### Goal of the exercise
Return verbatim the portion of the material below that starts at the line containing "- To, CC, 첨부파일은 모두 ;로 구분함. 여러개 인자 전달 가능" and ends at its last line.

### Input for this task

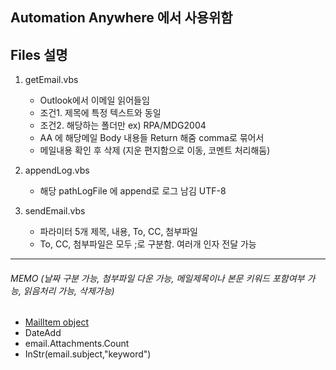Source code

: 
## Automation Anywhere 에서 사용위함
## Files 설명

1. getEmail.vbs
    - Outlook에서 이메일 읽어들임 
    - 조건1. 제목에 특정 텍스트와 동일
    - 조건2. 해당하는 폴더만 ex) RPA/MDG2004
    - AA 에 해당메일 Body 내용들 Return 해줌 comma로 묶어서
    - 메일내용 확인 후 삭제 (지운 편지함으로 이동, 코멘트 처리해둠)

2. appendLog.vbs
    - 해당 pathLogFile 에 append로 로그 남김 UTF-8

3. sendEmail.vbs
    - 파라미터 5개 제목, 내용, To, CC, 첨부파일
    - To, CC, 첨부파일은 모두 ;로 구분함. 여러개 인자 전달 가능
---

###### MEMO (날짜 구분 가능, 첨부파일 다운 가능, 메일제목이나 본문 키워드 포함여부 가능, 읽음처리 가능, 삭제가능)
- [MailItem object](https://docs.microsoft.com/en-us/office/vba/api/outlook.mailitem)
- DateAdd
- email.Attachments.Count
- InStr(email.subject,"keyword")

### Task answer
    - To, CC, 첨부파일은 모두 ;로 구분함. 여러개 인자 전달 가능
---

###### MEMO (날짜 구분 가능, 첨부파일 다운 가능, 메일제목이나 본문 키워드 포함여부 가능, 읽음처리 가능, 삭제가능)
- [MailItem object](https://docs.microsoft.com/en-us/office/vba/api/outlook.mailitem)
- DateAdd
- email.Attachments.Count
- InStr(email.subject,"keyword")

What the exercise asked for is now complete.